= THE TASK =
Everything from the line containing "- Run fuel lines" through the line containing "- Clean up exterior" in the listing below should be copied exactly, and nothing more.
=-=-=-=-=
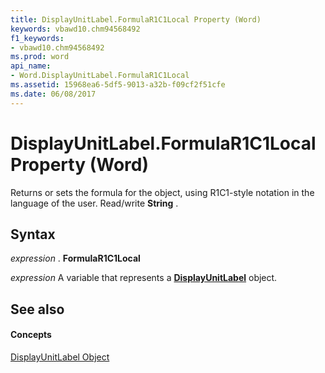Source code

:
 ```yaml
---
title: DisplayUnitLabel.FormulaR1C1Local Property (Word)
keywords: vbawd10.chm94568492
f1_keywords:
- vbawd10.chm94568492
ms.prod: word
api_name:
- Word.DisplayUnitLabel.FormulaR1C1Local
ms.assetid: 15968ea6-5df5-9013-a32b-f09cf2f51cfe
ms.date: 06/08/2017
---
```



# DisplayUnitLabel.FormulaR1C1Local Property (Word)

Returns or sets the formula for the object, using R1C1-style notation in the language of the user. Read/write **String** .


## Syntax

 _expression_ . **FormulaR1C1Local**

 _expression_ A variable that represents a **[DisplayUnitLabel](displayunitlabel-object-word.md)** object.


## See also


#### Concepts


[DisplayUnitLabel Object](displayunitlabel-object-word.md)

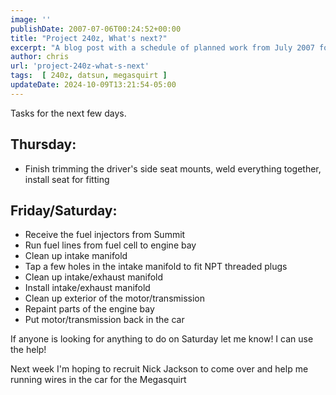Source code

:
 ```yaml
---
image: ''
publishDate: 2007-07-06T00:24:52+00:00
title: "Project 240z, What's next?"
excerpt: "A blog post with a schedule of planned work from July 2007 for the 240z"
author: chris
url: 'project-240z-what-s-next'
tags:  [ 240z, datsun, megasquirt ] 
updateDate: 2024-10-09T13:21:54-05:00
---
```


Tasks for the next few days.

## Thursday: 
  - Finish trimming the driver's side seat mounts, weld everything together, install seat for fitting
  
## Friday/Saturday:
  - Receive the fuel injectors from Summit
  - Run fuel lines from fuel cell to engine bay
  - Clean up intake manifold
  - Tap a few holes in the intake manifold to fit NPT threaded plugs
  - Clean up intake/exhaust manifold
  - Install intake/exhaust manifold
  - Clean up exterior of the motor/transmission
  - Repaint parts of the engine bay
  - Put motor/transmission back in the car

If anyone is looking for anything to do on Saturday let me know! I can use the help!

Next week I'm hoping to recruit Nick Jackson to come over and help me running wires in the car for the Megasquirt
=-=-=-=-=
= RESPONSE TO THE TASK =
  - Run fuel lines from fuel cell to engine bay
  - Clean up intake manifold
  - Tap a few holes in the intake manifold to fit NPT threaded plugs
  - Clean up intake/exhaust manifold
  - Install intake/exhaust manifold
  - Clean up exterior of the motor/transmission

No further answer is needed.